Exercise aim:
Check every line below for the string "preeti". Copy the ones that have it.

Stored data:
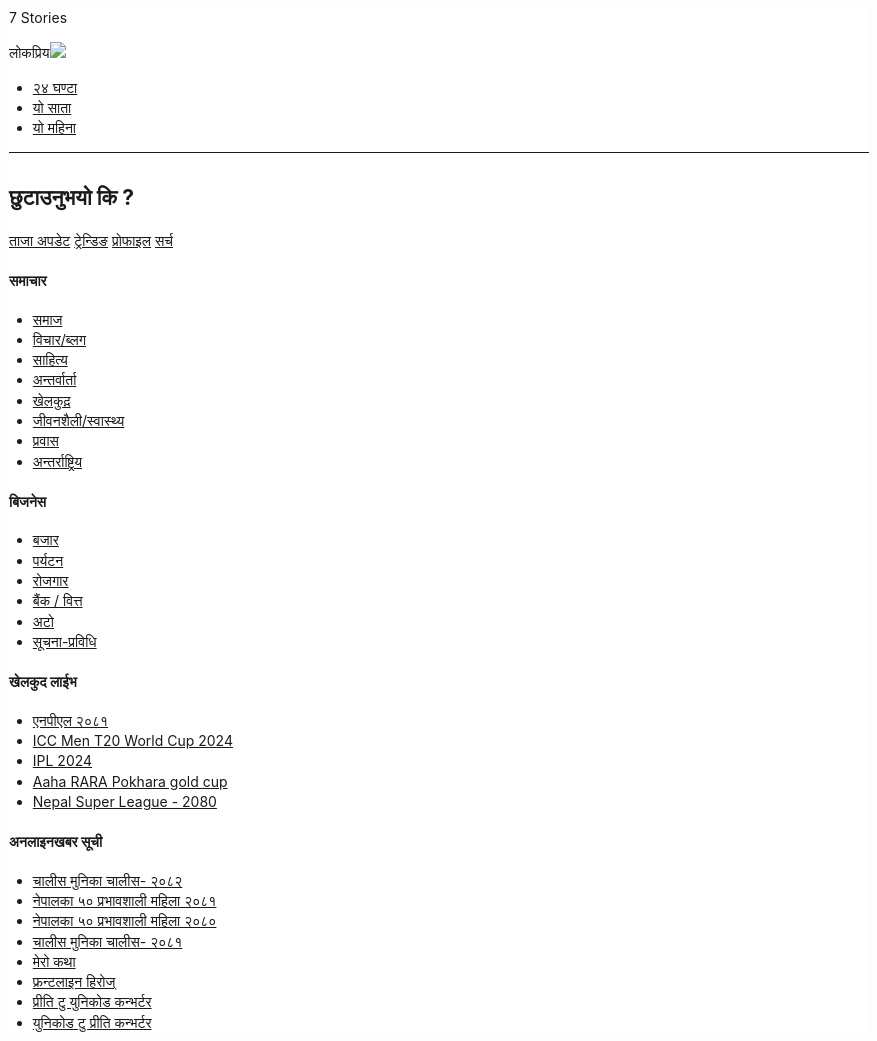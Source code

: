 7 Stories

लोकप्रिय![](https://www.onlinekhabar.com/wp-content/themes/onlinekhabar-2021/img/ajax-loader.gif)

*   [२४ घण्टा](javascript:void\(0\);)
*   [यो साता](javascript:void\(0\);)
*   [यो महिना](javascript:void\(0\);)


---------------------------------------------------------------------------------------------------------------------------------------------------------------------------------------------------------------------

छुटाउनुभयो कि ?[](/content/donotmissed)
---------------------------------------

[ताजा अपडेट](#) [ट्रेन्डिङ](#) [प्रोफाइल](#) [सर्च](#)

#### समाचार

*   [समाज](/content/desh-samachar)
*   [विचार/ब्लग](/content/opinion/)
*   [साहित्य](/content/literature/)
*   [अन्तर्वार्ता](/content/interview/)
*   [खेलकुद़़](/sports)
*   [जीवनशैली/स्वास्थ्य](/lifestyle)
*   [प्रवास](/content/prabhas-news)
*   [अन्तर्राष्ट्रिय](/content/international)

#### बिजनेस

*   [बजार](/content/market)
*   [पर्यटन](/content/tourism)
*   [रोजगार](/content/rojgar/)
*   [बैंक / वित्त](/content/bank-main/)
*   [अटो](/content/auto/)
*   [सूचना-प्रविधि](/content/technology/)

#### खेलकुद लाईभ

*   [एनपीएल २०८१](/cricket-tournament/16)
*   [ICC Men T20 World Cup 2024](/international-cricket-tournament/ipl-2024)
*   [IPL 2024](/international-cricket-tournament/icc-men-t20-world-cup-2024)
*   [Aaha RARA Pokhara gold cup](/football-tournament/2)
*   [Nepal Super League - 2080](/football-tournament/1)

#### अनलाइनखबर सूची

*   [चालीस मुनिका चालीस- २०८२](/forty-under-forty-of-nepal-2025)
*   [नेपालका ५० प्रभावशाली महिला २०८१](/nepals-50-influential-women-2025)
*   [नेपालका ५० प्रभावशाली महिला २०८०](/nepals-50-influential-women-2024)
*   [चालीस मुनिका चालीस- २०८१](/forty-under-forty-of-nepal-2024)
*   [मेरो कथा](/content/sports/merokatha)
*   [फ्रन्टलाइन हिरोज्](/trend/%e0%a4%ab%e0%a5%8d%e0%a4%b0%e0%a4%a8%e0%a5%8d%e0%a4%9f%e0%a4%b2%e0%a4%be%e0%a4%87%e0%a4%a8-%e0%a4%b9%e0%a4%bf%e0%a4%b0%e0%a5%8b%e0%a4%9c)
*   [प्रीति टु युनिकोड कन्भर्टर](/preeti-to-unicode-nepali-converter)
*   [युनिकोड टु प्रीति कन्भर्टर](/unicode-to-preeti-nepali-converter)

Answer to this problem:
*   [प्रीति टु युनिकोड कन्भर्टर](/preeti-to-unicode-nepali-converter)
*   [युनिकोड टु प्रीति कन्भर्टर](/unicode-to-preeti-nepali-converter)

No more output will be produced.